Citation: https://doi.org/10.5194/egusphere-2025-3441-RC1 -
RC2: 'Comment on egusphere-2025-3441', Anonymous Referee #2, 01 Sep 2025
reply
Review: Simulating out-of-sample atmospheric transport to enable flux inversions by Dadheech and Turner
This is a well-written manuscript of a nice study, and very well-organized. I especially appreciate that the authors extended the comparison analysis through performing flux inversions in order to understand the impact of using the FootNet footprints when deriving fluxes. I have only skimmed the previous two papers by this same group on this topic, but it seems that in this one they have extended the model to work on column (satellite) GHG data, and that they have evaluated/validated the results for out-of-sample data, which is probably the main contribution here. The editors can determine if perhaps the manuscript is better suited for GMD, as it is very much a model development & validation study. I recommend publication after addressing the comments below.
Overall comments:
In regional or city-scale inversions, particle trajectories from ATD models like STILT are also often used to sample and/or optimize a background in some way. Can this be done with Footnet?
In the out-of-sample FootNet simulations (i.e. when the footprint was generated using a model that did not use the Barnett region for training), were the simulations also from a different year or month than what was used in training? I.e., I am wondering how well Footnet performs for data (receptors) from a completely different year than the training. I would think that transport is correlated across very large spatial scales and it could be that if trained on data from the same time period, could allow the model to perform better, even if the receptor is hundreds of km away from the training data receptors? Now reading L 195, perhaps this was already done in previous work, perhaps that could be mentioned either way.

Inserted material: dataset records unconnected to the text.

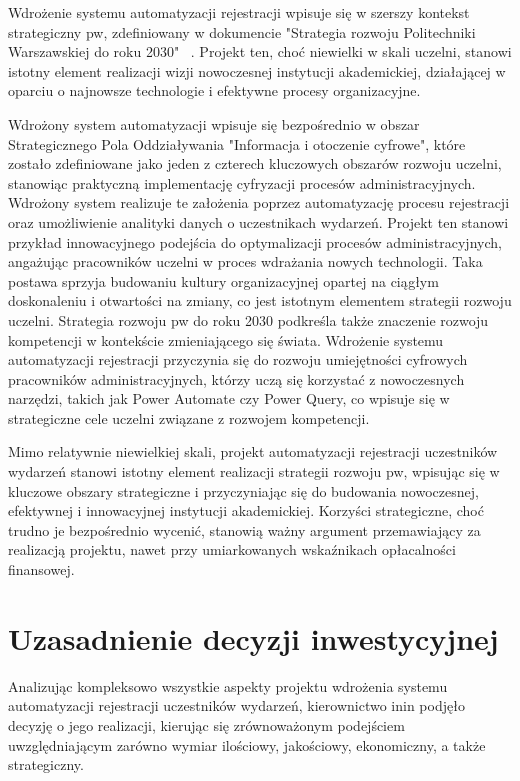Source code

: Wdrożenie systemu automatyzacji rejestracji wpisuje się w szerszy kontekst strategiczny \gls{pw}, zdefiniowany w dokumencie "Strategia rozwoju Politechniki Warszawskiej do roku 2030" ~\parencite[s. 16]{PW2030}. Projekt ten, choć niewielki w skali uczelni, stanowi istotny element realizacji wizji nowoczesnej instytucji akademickiej, działającej w oparciu o najnowsze technologie i efektywne procesy organizacyjne.

Wdrożony system automatyzacji wpisuje się bezpośrednio w obszar Strategicznego Pola Oddziaływania "Informacja i otoczenie cyfrowe", które zostało zdefiniowane jako jeden z czterech kluczowych obszarów rozwoju uczelni, stanowiąc praktyczną implementację cyfryzacji procesów administracyjnych. Wdrożony system realizuje te założenia poprzez automatyzację procesu rejestracji oraz umożliwienie analityki danych o uczestnikach wydarzeń. Projekt ten stanowi przykład innowacyjnego podejścia do optymalizacji procesów administracyjnych, angażując pracowników uczelni w proces wdrażania nowych technologii. Taka postawa sprzyja budowaniu kultury organizacyjnej opartej na ciągłym doskonaleniu i otwartości na zmiany, co jest istotnym elementem strategii rozwoju uczelni. Strategia rozwoju \gls{pw} do roku 2030 podkreśla także znaczenie rozwoju kompetencji w kontekście zmieniającego się świata. Wdrożenie systemu automatyzacji rejestracji przyczynia się do rozwoju umiejętności cyfrowych pracowników administracyjnych, którzy uczą się korzystać z nowoczesnych narzędzi, takich jak Power Automate czy Power Query, co wpisuje się w strategiczne cele uczelni związane z rozwojem kompetencji.

Mimo relatywnie niewielkiej skali, projekt automatyzacji rejestracji uczestników wydarzeń stanowi istotny element realizacji strategii rozwoju \gls{pw}, wpisując się w kluczowe obszary strategiczne i przyczyniając się do budowania nowoczesnej, efektywnej i innowacyjnej instytucji akademickiej. Korzyści strategiczne, choć trudno je bezpośrednio wycenić, stanowią ważny argument przemawiający za realizacją projektu, nawet przy umiarkowanych wskaźnikach opłacalności finansowej.

\section{Uzasadnienie decyzji inwestycyjnej}
Analizując kompleksowo wszystkie aspekty projektu wdrożenia systemu automatyzacji rejestracji uczestników wydarzeń, kierownictwo \gls{inin} podjęło decyzję o jego realizacji, kierując się zrównoważonym podejściem uwzględniającym zarówno wymiar ilościowy, jakościowy, ekonomiczny, a także strategiczny.

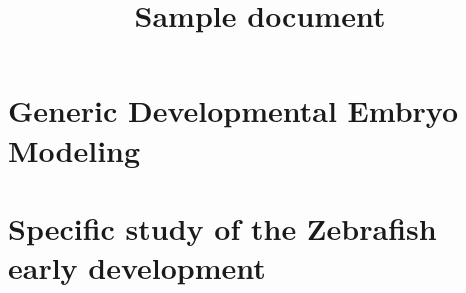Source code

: \documentclass[a4paper,11pt]{article}
\title{Sample document}
\begin{document}

\setcounter{tocdepth}{5}		%
\setcounter{secnumdepth}{5}	%



\tableofcontents




\part{Generic Developmental Embryo Modeling}









\part{Specific study of the Zebrafish early development}









%


\end{document}
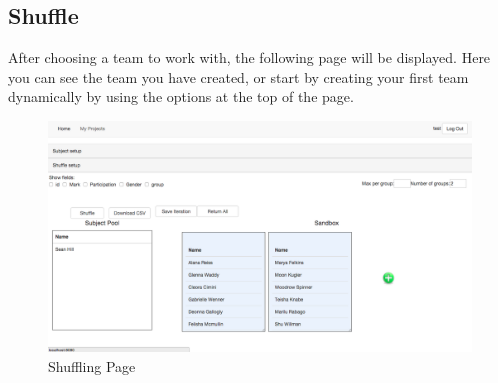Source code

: \subsection{Shuffle}\par
After choosing a team to work with, the following page will be displayed.  Here you can see the team you have created, or start by creating your first team dynamically by using the options at the top of the page.\par
 \begin{figure}[H] 
	\centering
	\includegraphics[width=13cm]{./graphics/Shuffle.jpg}\par
	\caption{Shuffling Page}
\end{figure}

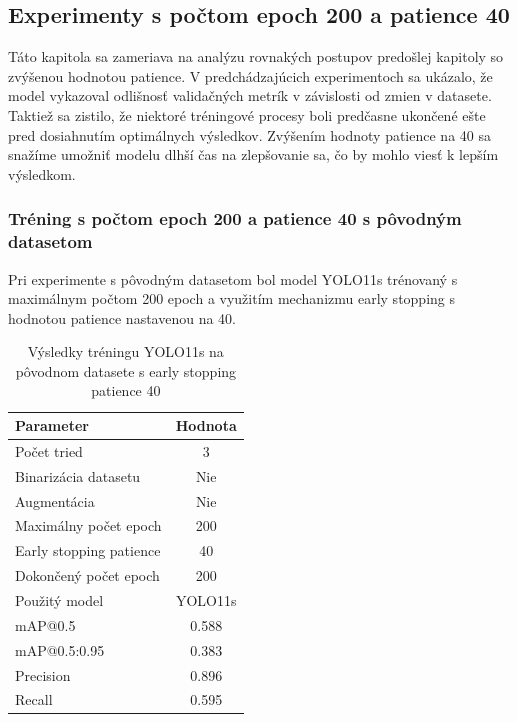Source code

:             \subsection{Experimenty s počtom epoch 200 a patience 40}

                Táto kapitola sa zameriava na analýzu rovnakých postupov predošlej kapitoly so zvýšenou hodnotou patience. V predchádzajúcich experimentoch sa ukázalo, že model vykazoval odlišnosť validačných metrík v závislosti od zmien v datasete. Taktiež sa zistilo, že niektoré tréningové procesy boli predčasne ukončené ešte pred dosiahnutím optimálnych výsledkov. Zvýšením hodnoty patience na 40 sa snažíme umožniť modelu dlhší čas na zlepšovanie sa, čo by mohlo viesť k lepším výsledkom.

                \subsubsection{Tréning s počtom epoch 200 a patience 40 s pôvodným datasetom}

                Pri experimente s pôvodným datasetom bol model YOLO11s trénovaný s maximálnym počtom 200 epoch a využitím mechanizmu early stopping s hodnotou patience nastavenou na 40.

                \begin{table}[H]
                    \centering
                    \begin{tabular}{|l|c|}
                    \hline
                    \textbf{Parameter} & \textbf{Hodnota} \\ \hline
                    Počet tried & 3 \\ \hline
                    Binarizácia datasetu & Nie \\ \hline
                    Augmentácia & Nie \\ \hline
                    Maximálny počet epoch & 200 \\ \hline
                    Early stopping patience & 40 \\ \hline
                    Dokončený počet epoch & 200 \\ \hline
                    Použitý model & YOLO11s \\ \hline
                    mAP@0.5 & 0.588 \\ \hline
                    mAP@0.5:0.95 & 0.383 \\ \hline
                    Precision & 0.896 \\ \hline
                    Recall & 0.595 \\ \hline
                    \end{tabular}
                    \caption{Výsledky tréningu YOLO11s na pôvodnom datasete s early stopping patience 40}
                    \label{tab:yolo11s_default_earlystop_p40}
                \end{table}

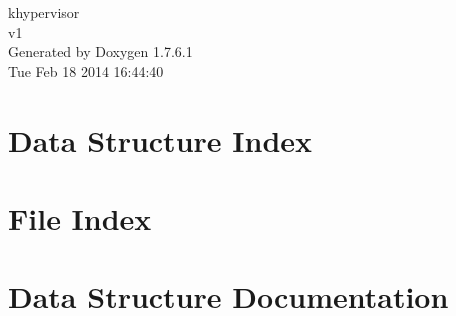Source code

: \documentclass[a4paper]{book}
\begin{document}
\hypersetup{pageanchor=false,citecolor=blue}
\begin{titlepage}
\vspace*{7cm}
\begin{center}
{\Large khypervisor \\[1ex]\large v1 }\\
\vspace*{1cm}
{\large \-Generated by Doxygen 1.7.6.1}\\
\vspace*{0.5cm}
{\small Tue Feb 18 2014 16:44:40}\\
\end{center}
\end{titlepage}
\clearemptydoublepage
{}
\tableofcontents
\clearemptydoublepage
{}
\hypersetup{pageanchor=true,citecolor=blue}
\chapter{\-Data \-Structure \-Index}

\chapter{\-File \-Index}

\chapter{\-Data \-Structure \-Documentation}
































\end{document}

Optional question for the authors to perhaps comment on in the Conclusion or future work: How can FootNet can be used for larger continental-scale inversions. Will v4 simulate longer time periods (at coarser scales) to perform inversions for CONUS?
Lastly, it seems the code is available. Would the authors recommend that others use the already-trained FootNet code to generate footprints for their own use? What would be the caveats about the use of this model (where would it perform well or not)?
Abstract:
I would add “dispersion” to “atmospheric transport and dispersion models” here in the abstract at least, as dispersion is a large part of the modeling that Hysplit/Stilt is doing, along with transporting the tracer, and that is a common term in the literature (ATD models).
L47-48 adjust grammar in this sentence appropriately – what does “which” refer to (L48). Perhaps omit “the” prior to “flux inversion”?
L75+ Perhaps the authors could clarify what they mean by “pseudo-observation” - is this a simulated GHG concentration, or is it a footprint (i.e. gridded and varying in space and time)? Readying on in L86, it seems the observations were simulated with footprints but – I would think the observations are footprints themselves, right? The output after all is a footprint.
L88 - why was HRRR re-gridded to 1-km? Using STILT does not require that even if the STILT grid is at 1-km… does FootNet perform better when this is done– in which case I would guess it depends how the interpolation is done?
L94- How far back were the particles traced in the training footprints? From this time step list, it seems it would only be 24 hours. How does this affect the simulated column footprints, especially the influence of the upper altitudes where the particles may not have any footprint influence in the first 24 hours at times?
L169 - Is there a reference for how much uncertainty there is in the STILT footprints? Thinking about the comparison between FootNet and STILT in the context of the overall uncertainty in STILT may be a useful framing and can more quantitatively make this point. The papers looking at differences between different models probably only compare in certain places and times making extrapolation or generalization difficult, but one could cite some here as a comparison- is the uncertainty 10%, 20%, 50%? (e.g., Karion et al., 2019, https://doi.org/10.5194/acp-19-2561-2019 is in the Barnett so could be useful for making this point?).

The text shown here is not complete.